Because the physician conducting many of the prostrate brachytherapy treatments also worked at a local hospital, the Commonwealth of Pennsylvania and the local hospital were notified.
The NRC will verify through inspections that the commitments in the Confirmatory Action Letter have been successfully completed. The VA has agreed to not restart prostate brachytherapy treatment programs at five sites, including the VA Philadelphia, until all commitments have been met.
Fourth, on March 30, 2009, the NRC issued a Special Inspection Report on the medical events at the Philadelphia VA that identified six apparent violations of NRC regulations: (1) the failure to develop adequate written procedures to provide high confidence that each prostate seed implant administration is in accordance with the written directive; (2) the failure to develop procedures that address methods for verifying that administration is in accordance with the treatment plan and written directive; (3) the failure to train supervised individuals regarding identification and reporting requirements for medical events; (4) the failure to instruct a non-supervised individual regarding identification and reporting of medical events; (5) the failure to record total dose received by a patient on a written directive; and, (6) the failure to provide required information in several 15-day reports to the NRC. In addition to these apparent violations, the NRC identified concerns involving inadequate management oversight by the Radiation Safety Officer and the Radiation Safety Committee at VA Philadelphia, and a pattern of unreported safety concerns.
Finally, in response to a Demand For Information issued to him by the NRC, the physician who performed the majority of the brachytherapy treatments at the VA Philadelphia, confirmed that he is currently not performing these treatments at any facility – VA or otherwise. He has also confirmed that he would give prior notification to the NRC if and when he resumes these treatments.
FUTURE NRC ACTIONS
The NRC is continuing to review the events at VA Philadelphia. We plan to issue separate Special Inspection reports that will address the findings of the inspections conducted at VA Philadelphia and at the other VA facilities authorized to perform prostate brachytherapy treatments, and the NHPP’s performance at the conclusion of these inspection activities. As part of our response, the agency will consider what enforcement actions are warranted in these cases. The NRC will also notify all facilities administering this type of treatment about findings from these inspections that may inform their practice and where there may be common implications for the medical community and other stakeholders. These actions will be publicly available.
The NRC will also apply the findings of our evaluations to our own regulatory practices. In this case, two areas that we have identified as needing increased NRC attention are licensee oversight of contract doctors and the safety culture at materials licensees.

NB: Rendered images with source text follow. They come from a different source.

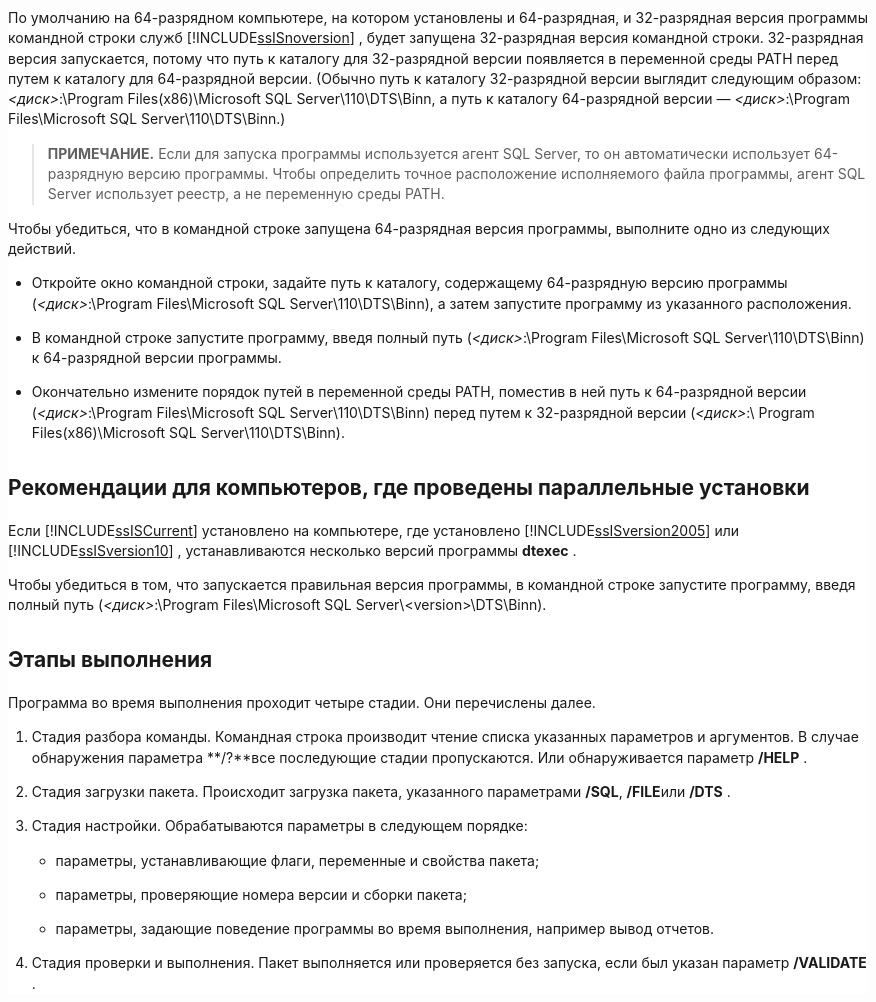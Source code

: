  По умолчанию на 64-разрядном компьютере, на котором установлены и 64-разрядная, и 32-разрядная версия программы командной строки служб [!INCLUDE[ssISnoversion](../../includes/ssisnoversion-md.md)] , будет запущена 32-разрядная версия командной строки. 32-разрядная версия запускается, потому что путь к каталогу для 32-разрядной версии появляется в переменной среды PATH перед путем к каталогу для 64-разрядной версии. (Обычно путь к каталогу 32-разрядной версии выглядит следующим образом: *\<диск>*:\Program Files(x86)\Microsoft SQL Server\110\DTS\Binn, а путь к каталогу 64-разрядной версии — *\<диск>*:\Program Files\Microsoft SQL Server\110\DTS\Binn.)  
  
> **ПРИМЕЧАНИЕ.** Если для запуска программы используется агент SQL Server, то он автоматически использует 64-разрядную версию программы. Чтобы определить точное расположение исполняемого файла программы, агент SQL Server использует реестр, а не переменную среды PATH.  
  
 Чтобы убедиться, что в командной строке запущена 64-разрядная версия программы, выполните одно из следующих действий.  
  
-   Откройте окно командной строки, задайте путь к каталогу, содержащему 64-разрядную версию программы (*\<диск>*:\Program Files\Microsoft SQL Server\110\DTS\Binn), а затем запустите программу из указанного расположения.  
  
-   В командной строке запустите программу, введя полный путь (*\<диск>*:\Program Files\Microsoft SQL Server\110\DTS\Binn) к 64-разрядной версии программы.  
  
-   Окончательно измените порядок путей в переменной среды PATH, поместив в ней путь к 64-разрядной версии (*\<диск>*:\Program Files\Microsoft SQL Server\110\DTS\Binn) перед путем к 32-разрядной версии (*\<диск>*:\ Program Files(x86)\Microsoft SQL Server\110\DTS\Binn).  
  
##  <a name="side"></a> Рекомендации для компьютеров, где проведены параллельные установки  
 Если [!INCLUDE[ssISCurrent](../../includes/ssiscurrent-md.md)] установлено на компьютере, где установлено [!INCLUDE[ssISversion2005](../../includes/ssisversion2005-md.md)] или [!INCLUDE[ssISversion10](../../includes/ssisversion10-md.md)] , устанавливаются несколько версий программы **dtexec** .  
  
 Чтобы убедиться в том, что запускается правильная версия программы, в командной строке запустите программу, введя полный путь (*\<диск>*:\Program Files\Microsoft SQL Server\\<version\>\DTS\Binn).  
  
##  <a name="phases"></a> Этапы выполнения  
 Программа во время выполнения проходит четыре стадии. Они перечислены далее.  
  
1.  Стадия разбора команды. Командная строка производит чтение списка указанных параметров и аргументов. В случае обнаружения параметра **/?**все последующие стадии пропускаются. Или обнаруживается параметр **/HELP** .  
  
2.  Стадия загрузки пакета. Происходит загрузка пакета, указанного параметрами **/SQL**, **/FILE**или **/DTS** .  
  
3.  Стадия настройки. Обрабатываются параметры в следующем порядке:  
  
    -   параметры, устанавливающие флаги, переменные и свойства пакета;  
  
    -   параметры, проверяющие номера версии и сборки пакета;  
  
    -   параметры, задающие поведение программы во время выполнения, например вывод отчетов.  
  
4.  Стадия проверки и выполнения. Пакет выполняется или проверяется без запуска, если был указан параметр **/VALIDATE** .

We will continue to look critically at our licensing and inspection program to determine what enhancements are needed.
Prior to the current events at the VA, the NRC had been evaluating, with input from the nuclear medicine community and other stakeholders, a proposed change to our regulations that may prohibit physicians from changing written treatment orders after the procedure begins. The issue of changing these orders during procedures was identified as a concern in the practice at the VA Philadelphia.
The NRC takes these medical events very seriously and continues our in-depth inspection. Once we have completed this work, we will evaluate the VA’s response to our findings and determine what enforcement actions are warranted. Thank you for the opportunity to testify here today. I would be pleased to respond to your questions.